Analysts Must Come Clean

The National Association of Securities Dealers, responding to criticism that Wall Street analysts aren't disclosing all conflicts of interest, is working on a new rule that would force analysts to give more information on their private holdings and their firms' relationships with market makers.

Officially, an NASD spokeswoman would only say that, "we cannot comment on any of that at this time." However, an NASD governor, Richard Romano, was quoted in a published report as saying that, "There has been some formal discussion on it." Romano, the president of the investment firm, Romano Brothers & Co., in Evanston, Ill., added that there has been no decision on a rule change.

Negative Comments

The last year and a half have been a bad time for many analysts. Few actually made any negative comments about the tech stocks that have tanked since the spring of 2000. But complaints have flooded Wall Street that analysts are pitching stocks that they owned or in which their employers held a stake or in which their firms are making a market.

That's why the NASD's Regulatory Division proposed a tougher analyst rule earlier this year. As originally proposed last summer, the NASD rule would require firms to disclose if they own more than a five-percent stake of a company's stock that they're trying to sell. The rule would also mandate the disclosure of the ownership of any position, including a short position, by an analyst employed by the firm. And it would require that an investor be told if a financial company made any compensation to a selling firm within the last 12 months. Market making relationships would have to be clarified.
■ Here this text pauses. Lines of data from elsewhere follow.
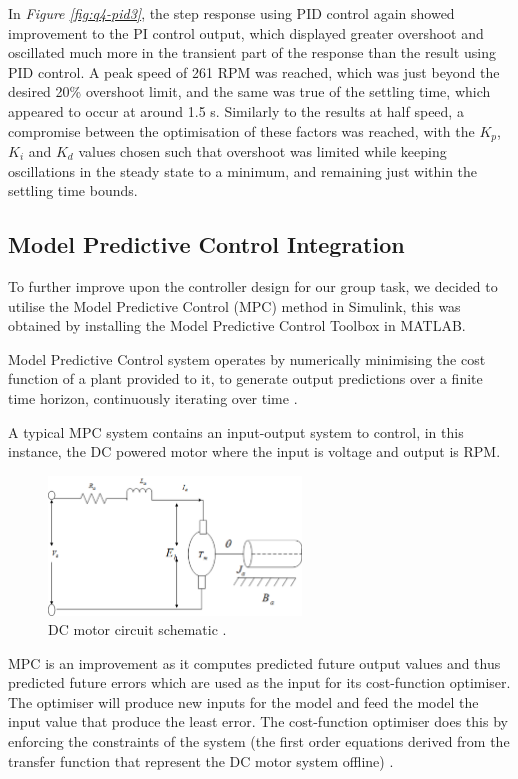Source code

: \documentclass[11pt, onecolumn]{article}
\begin{document}
\par In \textit{Figure \ref{fig:q4-pid3}}, the step response using PID control again showed improvement to the PI control output, which displayed greater overshoot and oscillated much more in the transient part of the response than the result using PID control. A peak speed of 261 RPM was reached, which was just beyond the desired 20\% overshoot limit, and the same was true of the settling time, which appeared to occur at around 1.5 s. Similarly to the results at half speed, a compromise between the optimisation of these factors was reached, with the $K_p$, $K_i$ and $K_d$ values chosen such that overshoot was limited while keeping oscillations in the steady state to a minimum, and remaining just within the settling time bounds.
\subsection*{Model Predictive Control Integration}
\par To further improve upon the controller design for our group task, we decided to utilise the Model Predictive Control (MPC) method in Simulink, this was obtained by installing the Model Predictive Control Toolbox in MATLAB.
\par Model Predictive Control system operates by numerically minimising the cost function of a plant provided to it, to generate output predictions over a finite time horizon, continuously iterating over time \cite{Nikolaou2001}.
\par A typical MPC system contains an input-output system to control, in this instance, the DC powered motor where the input is voltage and output is RPM.
\begin{figure}[h!]
    \centering
    \includegraphics[width=0.6\textwidth]{q4-schematic.png}
    \caption{DC motor circuit schematic \cite{article}.}
    \label{fig:q4-schematic}
\end{figure}
\par MPC is an improvement as it computes predicted future output values and thus predicted future errors which are used as the input for its cost-function optimiser. The optimiser will produce new inputs for the model and feed the model the input value that produce the least error. The cost-function optimiser does this by enforcing the constraints of the system (the first order equations derived from the transfer function that represent the DC motor system offline) \cite{libretexts123MIMO}.
\end{document}
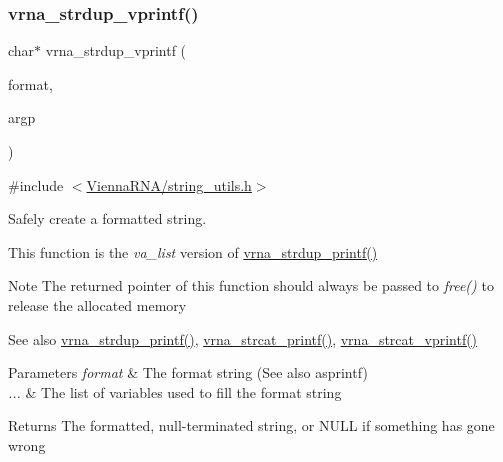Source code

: \subsubsection{\texorpdfstring{vrna\+\_\+strdup\+\_\+vprintf()}{vrna\_strdup\_vprintf()}}
{\footnotesize\ttfamily char$\ast$ vrna\+\_\+strdup\+\_\+vprintf (\begin{DoxyParamCaption}\item[{const char $\ast$}]{format,  }\item[{va\+\_\+list}]{argp }\end{DoxyParamCaption})}



{\ttfamily \#include $<$\mbox{\hyperlink{string__utils_8h}{Vienna\+R\+N\+A/string\+\_\+utils.\+h}}$>$}



Safely create a formatted string. 

This function is the {\itshape va\+\_\+list} version of \mbox{\hyperlink{group__string__utils_ga33cc0190a326ec368277caa777b8bf18}{vrna\+\_\+strdup\+\_\+printf()}}

\begin{DoxyNote}{Note}
The returned pointer of this function should always be passed to {\itshape free()} to release the allocated memory
\end{DoxyNote}
\begin{DoxySeeAlso}{See also}
\mbox{\hyperlink{group__string__utils_ga33cc0190a326ec368277caa777b8bf18}{vrna\+\_\+strdup\+\_\+printf()}}, \mbox{\hyperlink{group__string__utils_gac0771ec71316023067f2aae61a5aa0fb}{vrna\+\_\+strcat\+\_\+printf()}}, \mbox{\hyperlink{group__string__utils_ga122df216996ba62fd5056b7743e3131a}{vrna\+\_\+strcat\+\_\+vprintf()}}
\end{DoxySeeAlso}

\begin{DoxyParams}{Parameters}
{\em format} & The format string (See also asprintf) \\
\hline
{\em ...} & The list of variables used to fill the format string \\
\hline
\end{DoxyParams}
\begin{DoxyReturn}{Returns}
The formatted, null-\/terminated string, or N\+U\+LL if something has gone wrong 
\end{DoxyReturn}
\mbox{\label{group__string__utils_gac0771ec71316023067f2aae61a5aa0fb}} 
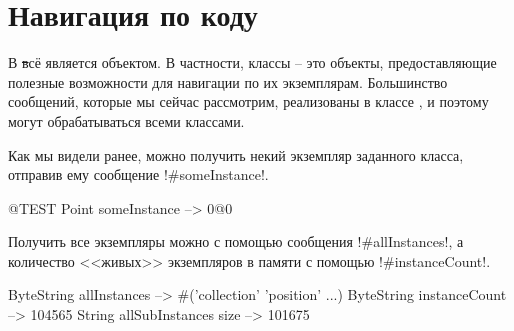 \documentclass[a4paper,10pt,twoside]{book}
\begin{document}
\section{Навигация по коду}

В \st всё является объектом. В частности, классы -- это объекты, предоставляющие полезные возможности для навигации по их экземплярам.
Большинство сообщений, которые мы сейчас рассмотрим, реализованы в классе , и поэтому могут обрабатываться всеми классами.

Как мы видели ранее, можно получить некий экземпляр заданного класса, отправив ему сообщение \ct!#someInstance!.
\begin{code}{@TEST} %
Point someInstance --> 0@0
\end{code}

Получить все экземпляры можно с помощью сообщения \ct!#allInstances!, а количество <<живых>> экземпляров в памяти с помощью \ct!#instanceCount!.
\begin{code}{} %
ByteString allInstances        --> #('collection' 'position'  ...)
ByteString instanceCount    --> 104565
String allSubInstances size -->  101675
\end{code}
\end{document}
Under the current regulations, firms must today disclose if they acted as a market maker or an underwriter in the last three years and if the brokerage firm or its officers own options, rights or warrants in the company that is being analyzed. For many critics of the trading industry, those standards aren't good enough.

Merrill Lynch and Credit Suisse First Boston are among the big firms that have recently imposed new, tougher disclosure restrictions on the holdings of their analysts. However, finding new standards that are acceptable to most parties is difficult. "It's a tough issue, there's no easy resolution, but they're working on it," Eugene Isenberg, an NASD governor, said in a published report. Any proposed rule changes approved by the NASD must be reviewed by the Securities and Exchange Commission.